I personally do not live in the same town as my Neurologist. Is this common? Do most people live in the same community or different communities than their neurologist? How easy would it be for the ER to just call the Neurologist for a consult during an ER visit?
Just brainstorming some tactics when faced with an ER docs who knows less about TN than we do.
I have a letter written by my hospital consultant on how I should be treated when admitted to ER, or A&E as we call them here in the UK. He wrote the letter as a result of the atrociously poor treatment I received on my two previous admissions. It confirms the fact that I have TN and details the treatment I should receive on admission. I'm fortunate that so far I haven't needed to use it although I think it could present practitioners with a problem because they would undoubtedly need to ascertain it’s veracity before they could administer any treatment. When my attacks are at their worst I am rendered incapable of speech so I guess at the very least it’s a sort of comfort blanket.

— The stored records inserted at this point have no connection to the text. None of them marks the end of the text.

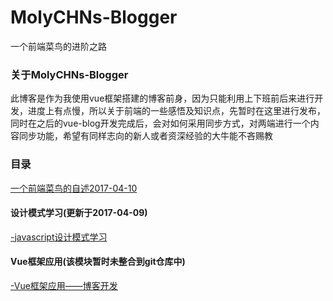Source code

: # MolyCHNs-Blogger
一个前端菜鸟的进阶之路  

### 关于MolyCHNs-Blogger
此博客是作为我使用vue框架搭建的博客前身，因为只能利用上下班前后来进行开发，进度上有点慢，所以关于前端的一些感悟及知识点，先暂时在这里进行发布，同时在之后的vue-blog开发完成后，会对如何采用同步方式，对两端进行一个内容同步功能，希望有同样志向的新人或者资深经验的大牛能不吝赐教

### 目录  
[一个前端菜鸟的自述2017-04-10](https://github.com/BendMoly/MolyCHNs-Blogger/issues/1)  
#### 设计模式学习(更新于2017-04-09)  
[-javascript设计模式学习](https://github.com/BendMoly/jsDesignPattern) 
#### Vue框架应用(该模块暂时未整合到git仓库中)  
[-Vue框架应用——博客开发](https://github.com/BendMoly/vue-blog)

I have only had to attend the ER once. I didn't think they could do anything for me and the on-call DR basically agreed with me. After reading so many blogs and discussions on here I am thinking we were both wrong. I will definately be discussing that with my Neurologist and asking him to provide me with an emergency plan, if he is willing.
I haven’t visited an ER since August 18, 2009, when I had a Transient Ischemic Attack (TIA), a mini-stroke, and that was FUN! 3 days in ICU, seizures and such…another day.

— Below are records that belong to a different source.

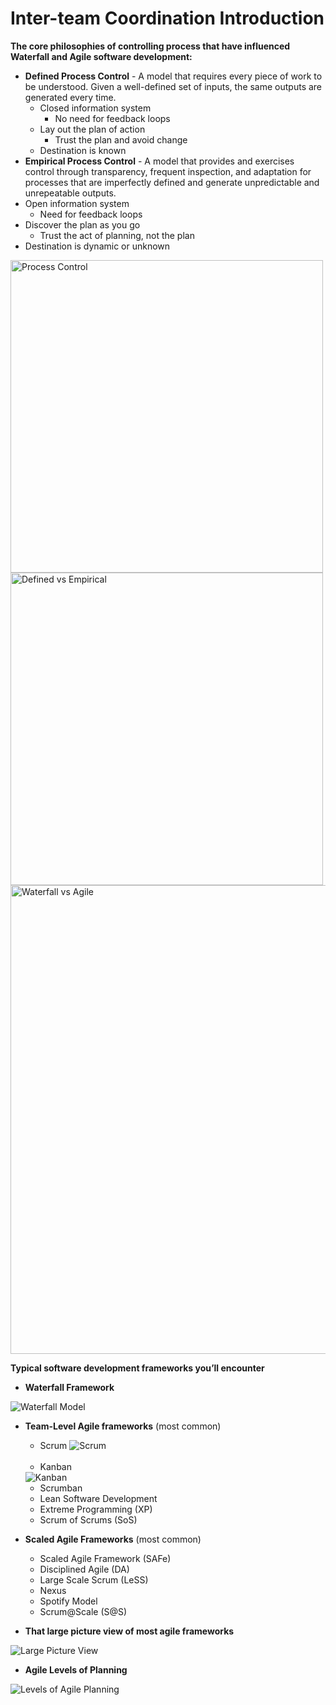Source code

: # Inter-team Coordination Introduction

**The core philosophies of controlling process that have influenced Waterfall and Agile software development:**
- **Defined Process Control** - A model that requires every piece of work to be understood. Given a well-defined set of inputs, the same outputs are generated every time.
  - Closed information system
    - No need for feedback loops
  - Lay out the plan of action
    - Trust the plan and avoid change
  - Destination is known
- **Empirical Process Control** - A model that provides and exercises control through transparency, frequent inspection, and adaptation for processes that are imperfectly defined and generate unpredictable and unrepeatable outputs.
- Open information system
  - Need for feedback loops
- Discover the plan as you go
  - Trust the act of planning, not the plan
- Destination is dynamic or unknown

<img width="500" alt="Process Control" src="https://github.com/enokcollective/engineerkit/blob/4ba22532538833af8795aa43f89e2fce143c07b7/assets/inter-team-coordination-01.png">

<img width="500" alt="Defined vs Empirical" src="https://github.com/enokcollective/engineerkit/blob/4ba22532538833af8795aa43f89e2fce143c07b7/assets/inter-team-coordination-02.png">

<img width="750" alt="Waterfall vs Agile" src="https://github.com/enokcollective/engineerkit/blob/4ba22532538833af8795aa43f89e2fce143c07b7/assets/inter-team-coordination-03.png">

**Typical software development frameworks you’ll encounter**
- **Waterfall Framework**

<img alt="Waterfall Model" src="https://github.com/enokcollective/engineerkit/blob/4ba22532538833af8795aa43f89e2fce143c07b7/assets/inter-team-coordination-04.png">

- **Team-Level Agile frameworks** (most common)
  - Scrum
  <img alt="Scrum" src="https://github.com/enokcollective/engineerkit/blob/4ba22532538833af8795aa43f89e2fce143c07b7/assets/inter-team-coordination-05.jpg"><br><br>
  - Kanban
  <img alt="Kanban" src="https://github.com/enokcollective/engineerkit/blob/4ba22532538833af8795aa43f89e2fce143c07b7/assets/inter-team-coordination-06.png">
  
  - Scrumban
  - Lean Software Development
  - Extreme Programming (XP)
  - Scrum of Scrums (SoS)

- **Scaled Agile Frameworks** (most common)
  - Scaled Agile Framework (SAFe)
  - Disciplined Agile (DA)
  - Large Scale Scrum (LeSS)
  - Nexus
  - Spotify Model
  - Scrum@Scale (S@S)

- **That large picture view of most agile frameworks**
<img alt="Large Picture View" src="https://github.com/enokcollective/engineerkit/blob/4ba22532538833af8795aa43f89e2fce143c07b7/assets/inter-team-coordination-07.png">

- **Agile Levels of Planning**
<img alt="Levels of Agile Planning" src="https://github.com/enokcollective/engineerkit/blob/4ba22532538833af8795aa43f89e2fce143c07b7/assets/inter-team-coordination-08.png">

My first of several ER visits I was with a friend who knew, and the EMT folks stopped trying to treat a heart attack; I would have done the same, I was symptomatic.

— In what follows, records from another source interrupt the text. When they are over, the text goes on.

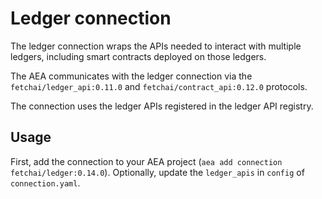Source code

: # Ledger connection

The ledger connection wraps the APIs needed to interact with multiple ledgers, including smart contracts deployed on those ledgers.

The AEA communicates with the ledger connection via the `fetchai/ledger_api:0.11.0` and `fetchai/contract_api:0.12.0` protocols.

The connection uses the ledger APIs registered in the ledger API registry.

## Usage

First, add the connection to your AEA project (`aea add connection fetchai/ledger:0.14.0`). Optionally, update the `ledger_apis` in `config` of `connection.yaml`.
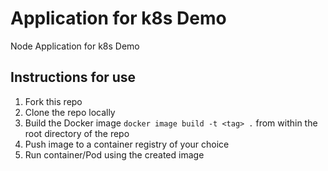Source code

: # Application for k8s Demo

Node Application for k8s Demo

## Instructions for use

1. Fork this repo
2. Clone the repo locally
3. Build the Docker image `docker image build -t <tag> .` from within the root directory of the repo
4. Push image to a container registry of your choice
5. Run container/Pod using the created image
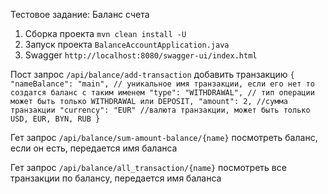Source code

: Тестовое задание: Баланс счета

1. Сборка проекта `mvn clean install -U`
2. Запуск проекта `BalanceAccountApplication.java`
3. Swagger `http://localhost:8080/swagger-ui/index.html`

Пост запрос `/api/balance/add-transaction` добавить транзакцию
`{  
    "nameBalance": "main", // уникальное имя транзакции, если его нет то создатся баланс с таким именем
    "type": "WITHDRAWAL", // тип операции может быть только WITHDRAWAL или DEPOSIT,
    "amount": 2, //сумма транзакции
    "currency": "EUR" //валюта транзакции, может быть только USD, EUR, BYN, RUB
}`

Гет запрос `/api/balance/sum-amount-balance/{name}` посмотреть баланс, если он есть, передается имя баланса

Гет запрос `/api/balance/all_transaction/{name}` посмотреть все транзакции по балансу, передается имя баланса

I kept a note in my wallet after that, until the next time. That didn’t work out so well, it took me awhile to be able to point to my back pocket.
I wear a Medic-Alert type ID bracelet and I still carry my note. Emergency planning is important, as we hear the “Talk To Your Doctor!” ads.
I think that is a wonderful idea. I wish I had of thought of that months back before I had surgery. Last year I had to go to the ER twice my TN got so bad. Once by ambulance and another my husband drove me, both times I was treated terrible!!! The first time the DR. at the ER did not even No what Trigeminal Neuralgia was, I was frightened by this. The second time the amulance driver crabbed my arm and me telling him I had TN pain to give me just a second and they didn’t. I think that is a great idea to have the neurologist write you a letter explaining TN and the systems. It is so scary when at the hospital they don’t even understand what problem you have.
On my first admission to the ward, they gave me morphine, not sure of the dose but it was administered after the attack had started. It only served to intensify the pain as it became the only thing I was consciuous of. The next step was pethidine injected into my leg which seemed to offer some relief although it did not kill the pain completely. On my last admission (before I had the letter) they eventually administered Pethidine and Paracetemol intravenously, but only after my wife had a shouting match with them. I know I’ve said it before, but there is a breathtaking ignorance of TN out there among the medics.
Jim
Elaine Iles said:
I have only had to attend the ER once. I didn't think they could do anything for me and the on-call DR basically agreed with me. After reading so many blogs and discussions on here I am thinking we were both wrong. I will definately be discussing that with my Neurologist and asking him to provide me with an emergency plan, if he is willing.